WATANI International
26 September 2010
The UK national screening programme would rule out the risk in half of the male population and also identify those most in danger of dying from the disease, the second most deadly cancer in men.
The procedure, which costs just £10, would allow doctors to concentrate their scarce resources on those most susceptible to developing and dying from the condition.
Controversy currently surrounds the tests, which are already available, as there has been debate over when is the optimum time to administer it. The fear is many men could be “overdiagnosed” and be so worried they will undergo unnecessary and risky surgery.
But the new report suggests that 60 is a watershed age and having one then can definitely eliminate the risk of the disease becoming life-threatening in up to 50% of men, eliminating the need for them to be screened in future, experts said. It would also help doctors predict which men may be susceptible to death from the cancer or to metastasis – where the disease spreads to other organs – and monitor their health accordingly.
Professor Mark Emberton, a leading prostate cancer expert at University College, London said the test could help get thousands of men off the “diagnostic conveyor belt”.
“It may be that PSA is actually a much better prediction of long-term outcome than we thought,” he said. “The key question is not ##do you have prostate cancer## because most men are going to get it.

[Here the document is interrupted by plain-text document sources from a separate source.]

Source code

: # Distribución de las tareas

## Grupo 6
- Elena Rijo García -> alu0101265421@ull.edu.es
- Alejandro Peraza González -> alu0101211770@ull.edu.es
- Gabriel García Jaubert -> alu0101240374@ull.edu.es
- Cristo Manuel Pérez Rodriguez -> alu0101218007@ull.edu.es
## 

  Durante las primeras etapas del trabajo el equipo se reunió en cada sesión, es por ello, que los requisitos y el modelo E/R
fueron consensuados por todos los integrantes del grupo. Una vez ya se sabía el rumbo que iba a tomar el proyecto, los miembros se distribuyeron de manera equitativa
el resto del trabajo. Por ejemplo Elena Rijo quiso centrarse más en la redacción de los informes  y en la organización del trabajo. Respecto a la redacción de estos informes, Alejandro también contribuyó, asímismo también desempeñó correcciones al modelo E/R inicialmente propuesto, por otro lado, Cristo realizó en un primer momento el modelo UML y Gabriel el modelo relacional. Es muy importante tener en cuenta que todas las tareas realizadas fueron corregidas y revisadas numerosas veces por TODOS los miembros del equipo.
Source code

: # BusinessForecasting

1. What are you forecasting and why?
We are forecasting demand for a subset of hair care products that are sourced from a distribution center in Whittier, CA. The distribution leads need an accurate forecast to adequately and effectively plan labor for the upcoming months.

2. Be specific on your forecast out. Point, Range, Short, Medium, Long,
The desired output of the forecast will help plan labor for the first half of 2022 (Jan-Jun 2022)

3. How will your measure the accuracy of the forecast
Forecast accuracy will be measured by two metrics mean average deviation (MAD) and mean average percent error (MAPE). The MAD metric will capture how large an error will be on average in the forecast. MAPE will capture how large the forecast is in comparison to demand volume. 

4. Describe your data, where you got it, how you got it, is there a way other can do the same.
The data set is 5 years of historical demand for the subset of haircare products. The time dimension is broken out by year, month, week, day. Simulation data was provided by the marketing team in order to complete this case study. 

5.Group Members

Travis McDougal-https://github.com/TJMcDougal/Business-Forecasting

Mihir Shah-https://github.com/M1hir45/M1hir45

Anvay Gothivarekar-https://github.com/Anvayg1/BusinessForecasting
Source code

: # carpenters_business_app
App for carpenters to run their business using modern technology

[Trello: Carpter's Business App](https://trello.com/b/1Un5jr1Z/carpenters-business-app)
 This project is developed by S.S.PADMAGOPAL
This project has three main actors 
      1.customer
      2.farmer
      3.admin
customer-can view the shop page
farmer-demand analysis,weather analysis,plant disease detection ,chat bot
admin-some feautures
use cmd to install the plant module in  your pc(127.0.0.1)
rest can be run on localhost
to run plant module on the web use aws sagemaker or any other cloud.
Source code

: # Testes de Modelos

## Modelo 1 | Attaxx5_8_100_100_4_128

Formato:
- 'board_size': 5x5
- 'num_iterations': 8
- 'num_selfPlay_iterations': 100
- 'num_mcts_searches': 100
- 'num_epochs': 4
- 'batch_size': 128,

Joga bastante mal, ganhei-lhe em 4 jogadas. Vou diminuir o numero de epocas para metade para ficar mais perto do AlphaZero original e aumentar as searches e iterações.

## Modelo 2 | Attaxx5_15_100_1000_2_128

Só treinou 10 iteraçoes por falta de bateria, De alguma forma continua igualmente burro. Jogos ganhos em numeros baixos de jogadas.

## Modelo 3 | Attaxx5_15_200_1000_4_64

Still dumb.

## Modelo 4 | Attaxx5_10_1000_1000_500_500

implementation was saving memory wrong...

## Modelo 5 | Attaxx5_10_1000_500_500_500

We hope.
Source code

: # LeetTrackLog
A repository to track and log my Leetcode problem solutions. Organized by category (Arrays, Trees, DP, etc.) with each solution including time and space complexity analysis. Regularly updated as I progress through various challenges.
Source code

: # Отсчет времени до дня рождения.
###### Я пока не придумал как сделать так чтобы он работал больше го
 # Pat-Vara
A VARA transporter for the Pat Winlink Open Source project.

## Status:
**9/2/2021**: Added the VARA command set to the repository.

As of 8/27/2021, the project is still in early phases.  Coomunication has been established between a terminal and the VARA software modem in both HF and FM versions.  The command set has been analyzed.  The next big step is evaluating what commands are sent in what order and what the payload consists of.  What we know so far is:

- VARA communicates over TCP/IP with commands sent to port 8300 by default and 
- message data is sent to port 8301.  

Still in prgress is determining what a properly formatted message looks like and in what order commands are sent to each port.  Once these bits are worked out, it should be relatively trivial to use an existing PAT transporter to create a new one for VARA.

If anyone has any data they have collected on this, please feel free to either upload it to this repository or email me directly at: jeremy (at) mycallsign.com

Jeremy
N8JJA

The key thing is ##do you have clinically important prostate cancer, cancer that will have an adverse effect on your life. “I think this is a potential route out of the diagnostic conveyor belt from which there has been no exit before.”
The simple tests works because it highlights levels in the blood of prostate specific antigen (PSA), a protein that can leak from the prostate gland and tumour cells. Some 90% of deaths from prostate cancer occur in men with the highest levels of PSA. Because it is generally slow to develop, taking up to 15 years to spread to other parts of the body, scientists believe that men with below-average PSA levels at the age of 60 need not worry about the threat.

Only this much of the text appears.